**EXERCISE BRIEF:**
For each line in the data below that holds "mathit", return a copy.

Start of Block

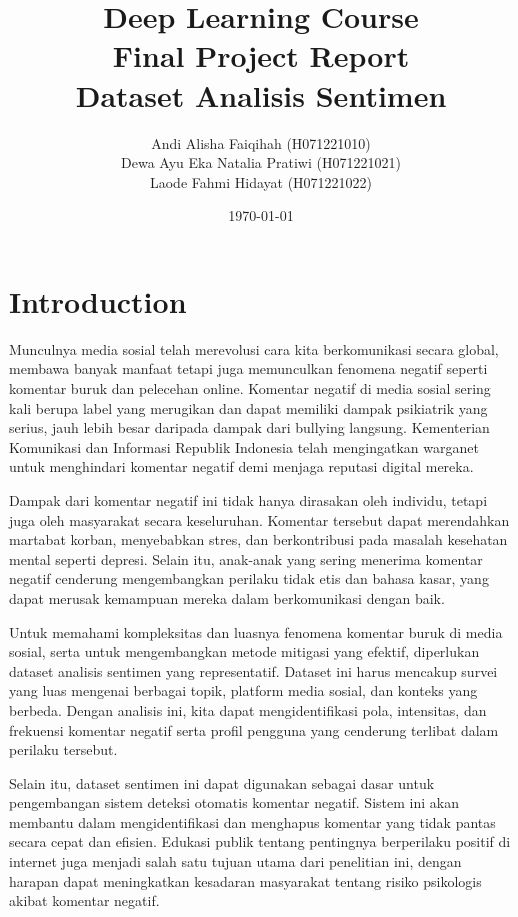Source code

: \documentclass[12pt,a4paper]{article}
\title{\textbf{Deep Learning Course \\ Final Project Report \\ Dataset Analisis Sentimen}}
\author{Andi Alisha Faiqihah (H071221010)\\ Dewa Ayu Eka Natalia Pratiwi (H071221021)\\ Laode Fahmi Hidayat (H071221022)}
\date{\today}
\begin{document}
\maketitle

\newpage
\tableofcontents
\newpage

\section{Introduction}

Munculnya media sosial telah merevolusi cara kita berkomunikasi secara global, membawa banyak manfaat tetapi juga memunculkan fenomena negatif seperti komentar buruk dan pelecehan online. Komentar negatif di media sosial sering kali berupa label yang merugikan dan dapat memiliki dampak psikiatrik yang serius, jauh lebih besar daripada dampak dari bullying langsung. Kementerian Komunikasi dan Informasi Republik Indonesia telah mengingatkan warganet untuk menghindari komentar negatif demi menjaga reputasi digital mereka.

Dampak dari komentar negatif ini tidak hanya dirasakan oleh individu, tetapi juga oleh masyarakat secara keseluruhan. Komentar tersebut dapat merendahkan martabat korban, menyebabkan stres, dan berkontribusi pada masalah kesehatan mental seperti depresi. Selain itu, anak-anak yang sering menerima komentar negatif cenderung mengembangkan perilaku tidak etis dan bahasa kasar, yang dapat merusak kemampuan mereka dalam berkomunikasi dengan baik.

Untuk memahami kompleksitas dan luasnya fenomena komentar buruk di media sosial, serta untuk mengembangkan metode mitigasi yang efektif, diperlukan dataset analisis sentimen yang representatif. Dataset ini harus mencakup survei yang luas mengenai berbagai topik, platform media sosial, dan konteks yang berbeda. Dengan analisis ini, kita dapat mengidentifikasi pola, intensitas, dan frekuensi komentar negatif serta profil pengguna yang cenderung terlibat dalam perilaku tersebut.

Selain itu, dataset sentimen ini dapat digunakan sebagai dasar untuk pengembangan sistem deteksi otomatis komentar negatif. Sistem ini akan membantu dalam mengidentifikasi dan menghapus komentar yang tidak pantas secara cepat dan efisien. Edukasi publik tentang pentingnya berperilaku positif di internet juga menjadi salah satu tujuan utama dari penelitian ini, dengan harapan dapat meningkatkan kesadaran masyarakat tentang risiko psikologis akibat komentar negatif.
\end{document}
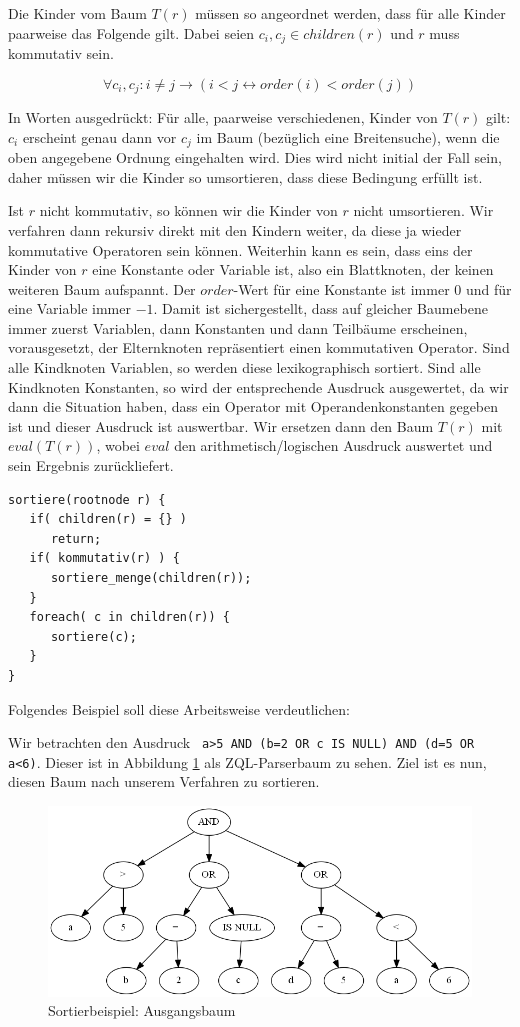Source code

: Die Kinder vom Baum $T(r)$ müssen so angeordnet werden, dass für alle Kinder paarweise das Folgende gilt. Dabei seien $c_i,c_j\in\mathit{children}(r)$ und $r$ muss kommutativ sein.

$$\forall c_i,c_j : i\neq j \to  ( i<j \leftrightarrow order(i) < order(j) ) $$

In Worten ausgedrückt: Für alle, paarweise verschiedenen, Kinder von $T(r)$ gilt: $c_i$ erscheint genau dann vor $c_j$ im Baum (bezüglich eine Breitensuche), wenn die oben angegebene Ordnung eingehalten wird. Dies wird nicht initial der Fall sein, daher müssen wir die Kinder so umsortieren, dass diese Bedingung erfüllt ist. 

Ist $r$ nicht kommutativ, so können wir die Kinder von $r$ nicht umsortieren. Wir verfahren dann rekursiv direkt mit den Kindern weiter, da diese ja wieder kommutative Operatoren sein können. Weiterhin kann es sein, dass eins der Kinder von $r$ eine Konstante oder Variable ist, also ein Blattknoten, der keinen weiteren Baum aufspannt. Der $\mathit{order}$-Wert für eine Konstante ist immer 0 und für eine Variable immer $-1$. Damit ist sichergestellt, dass auf gleicher Baumebene immer zuerst Variablen, dann Konstanten und dann Teilbäume erscheinen, vorausgesetzt, der Elternknoten repräsentiert einen kommutativen Operator.
Sind alle Kindknoten Variablen, so werden diese lexikographisch sortiert. Sind alle Kindknoten Konstanten, so wird der entsprechende Ausdruck ausgewertet, da wir dann die Situation haben, dass ein Operator mit Operandenkonstanten gegeben ist und dieser Ausdruck ist auswertbar. Wir ersetzen dann den Baum $T(r)$ mit $eval(T(r))$, wobei $eval$ den arithmetisch/logischen Ausdruck auswertet und sein Ergebnis zurückliefert.

\begin{verbatim}
sortiere(rootnode r) {
   if( children(r) = {} ) 
      return;
   if( kommutativ(r) ) {
      sortiere_menge(children(r));
   }
   foreach( c in children(r)) {
      sortiere(c);
   }
}
\end{verbatim}

Folgendes Beispiel soll diese Arbeitsweise verdeutlichen:

Wir betrachten den Ausdruck \verb| a>5 AND (b=2 OR c IS NULL) AND (d=5 OR a<6)|. Dieser ist in Abbildung \ref{fig:sort_ex0} als ZQL-Parserbaum zu sehen. Ziel ist es nun, diesen Baum nach unserem Verfahren zu sortieren.

\begin{figure}
\includegraphics[scale=0.6]{Bilder/sort_ex0.png}
\caption{Sortierbeispiel: Ausgangsbaum}
\label{fig:sort_ex0}
\end{figure}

End of Block

**RESPONSE:**
: Die Kinder vom Baum $T(r)$ müssen so angeordnet werden, dass für alle Kinder paarweise das Folgende gilt. Dabei seien $c_i,c_j\in\mathit{children}(r)$ und $r$ muss kommutativ sein.
Ist $r$ nicht kommutativ, so können wir die Kinder von $r$ nicht umsortieren. Wir verfahren dann rekursiv direkt mit den Kindern weiter, da diese ja wieder kommutative Operatoren sein können. Weiterhin kann es sein, dass eins der Kinder von $r$ eine Konstante oder Variable ist, also ein Blattknoten, der keinen weiteren Baum aufspannt. Der $\mathit{order}$-Wert für eine Konstante ist immer 0 und für eine Variable immer $-1$. Damit ist sichergestellt, dass auf gleicher Baumebene immer zuerst Variablen, dann Konstanten und dann Teilbäume erscheinen, vorausgesetzt, der Elternknoten repräsentiert einen kommutativen Operator.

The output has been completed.